本発明によれば、安定性に優れたウステキヌマブ含有水性製剤及びそれを含む注射器入り水性製剤、並びに、凝集ウステキヌマブを脱凝集せしめることが可能な抗体タンパク脱凝集剤及び抗体タンパク脱凝集方法を提供することが可能となる。
実施例1及び比較例1〜9で得られた水性製剤をそれぞれ40℃で2週間保存した後の相対凝集体量を示すグラフである。 比較例10〜11で得られた水性製剤をそれぞれ40℃で2週間保存した後の相対凝集体量を示すグラフである。 実施例1〜3及び比較例2、12〜14で得られた水性製剤をそれぞれ40℃で2週間保存した後の%凝集体を示すグラフである。 実施例1〜3で得られた水性製剤における、40℃で2週間保存した後の%凝集体とメチオニン濃度との関係を示すグラフである。 実施例4〜5及び比較例1で得られた水性製剤における、%凝集体と40℃における保存期間との関係を示すグラフである。 実施例6〜9及び比較例15で得られた水性製剤における、%凝集体と40℃における保存期間との関係を示すグラフである。 実施例6〜9及び比較例15で得られた水性製剤における、%単量体と40℃における保存期間との関係を示すグラフである。
以下、本発明をその好適な実施形態に即して詳細に説明する。
本発明の水性製剤は、ウステキヌマブと、ヒスチジン及びその塩から選択される少なくとも1種と、水と、を含有しており、ヒスチジン及び/又はその塩の含有量がヒスチジン換算で50〜90mMである、ものである。
また、本発明の抗体タンパク脱凝集剤は、凝集ウステキヌマブを脱凝集せしめる抗体タンパク脱凝集剤であり、ヒスチジン及びその塩から選択される少なくとも1種と水とを含有しており、ヒスチジン及び/又はその塩の含有量がヒスチジン換算で50〜90mMである、ものである。
さらに、本発明の抗体タンパク脱凝集方法は、凝集ウステキヌマブに前記抗体タンパク脱凝集剤を添加する工程を含む、ものである。
本発明において「水性製剤」とは、治療を要する患者に投与するのに適するように調製された製剤(医薬製剤)のうち、水を溶媒として含有する製剤を指す。
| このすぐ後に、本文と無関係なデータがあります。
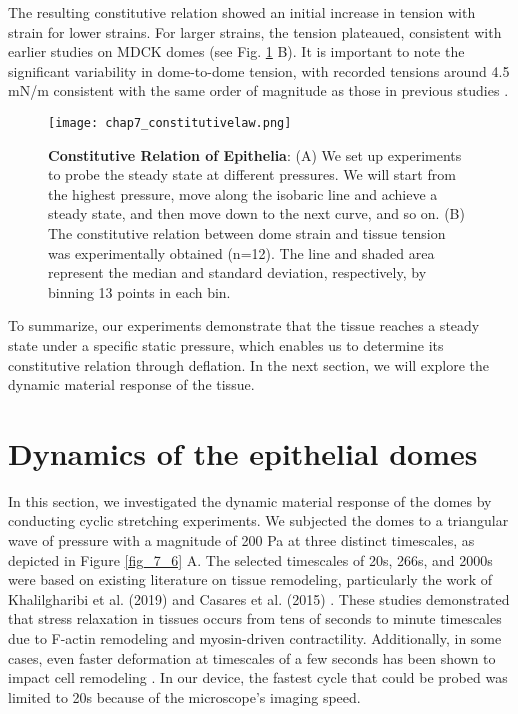 The resulting constitutive relation showed an initial increase in tension with strain for lower strains. For larger strains, the tension plateaued, consistent with earlier studies on MDCK domes (see Fig. \ref{fig_7_5} B). It is important to note the significant variability in dome-to-dome tension, with recorded tensions around 4.5 \unit{mN/m} consistent with the same order of magnitude as those in previous studies \cite{latorre2018,marin-llaurado2022}.

\begin{figure}[b!]
	\centering
	\texttt{[image: chap7\_constitutivelaw.png]}
	\caption{\label{fig_7_5} \textbf{Constitutive Relation of Epithelia}: (A) We set up experiments to probe the steady state at different pressures. We will start from the highest pressure, move along the isobaric line and achieve a steady state, and then move down to the next curve, and so on.	(B) The constitutive relation between dome strain and tissue tension was experimentally obtained (n=12). The line and shaded area represent the median and standard deviation, respectively, by binning 13 points in each bin.}
\end{figure}

To summarize, our experiments demonstrate that the tissue reaches a steady state under a specific static pressure, which enables us to determine its constitutive relation through deflation. In the next section, we will explore the dynamic material response of the tissue.

\vspace{0cm}

\hypertarget{dynamics-of-the-epithelia-domes}{\section{Dynamics of the epithelial domes}\label{dynamics-of-the-epithelial-domes}}

In this section, we investigated the dynamic material response of the domes by conducting cyclic stretching experiments. We subjected the domes to a triangular wave of pressure with a magnitude of 200 Pa at three distinct timescales, as depicted in Figure \ref{fig_7_6} A. The selected timescales of 20s, 266s, and 2000s were based on existing literature on tissue remodeling, particularly the work of Khalilgharibi et al. (2019) and Casares et al. (2015) \cite{khalilgharibi2019, casares2015}. These studies demonstrated that stress relaxation in tissues occurs from tens of seconds to minute timescales due to F-actin remodeling and myosin-driven contractility. Additionally, in some cases, even faster deformation at timescales of a few seconds has been shown to impact cell remodeling \cite{andreu2021a}. In our device, the fastest cycle that could be probed was limited to 20s because of the microscope’s imaging speed.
前記水としては、薬学的に許容される水であれば特に制限されない。本発明の水性製剤としては、注射剤又は輸液剤であることが好ましい。また、本発明において「ウステキヌマブ含有水性製剤」とは、前記水性製剤のうち、少なくとも水とウステキヌマブとを含有する製剤を指す。
本発明において、「抗体」としては、所望の抗原と結合する限り特に制限はなく、ポリクローナル抗体であってもモノクローナル抗体であってもよいが、均質性や安定性の観点からはモノクローナル抗体が好ましい。また、本発明において「抗体タンパク」とは、抗体として機能するタンパクを指し、前記抗体全体の他、抗体断片及び抗体の可変領域を結合させた低分子化抗体も含まれる。
本発明において、前記抗体タンパクには、ウステキヌマブが包含される。本発明において「ウステキヌマブ」とは、ヒトIL−12(インターロイキン−12)及びIL−23(インターロイキン−23)の共通構成タンパクであるp40サブユニットに対するヒトIgG1モノクローナル抗体(ヒト型抗ヒトIL−12/23p40モノクローナル抗体)の一般名であり、その活性本体である単量体は、449個のアミノ酸残基からなるH鎖(γ1鎖)2分子と214個のアミノ酸残基からなるL鎖(κ鎖)2分子とからなり、約148〜149.7kDaの分子量を有している。ウステキヌマブは従来公知であり、注射剤として市販されている「ステラーラ(登録商標)」の有効成分としても知られている。本発明において、「ウステキヌマブ」には、「ステラーラ(登録商標)」の有効成分であるヒト型抗ヒトIL−12/23p40モノクローナル抗体と医薬的に同等のタンパク、並びに、「ステラーラ(登録商標)」のバイオシミラーの有効成分及びこれと医薬的に同等のタンパクを包含する。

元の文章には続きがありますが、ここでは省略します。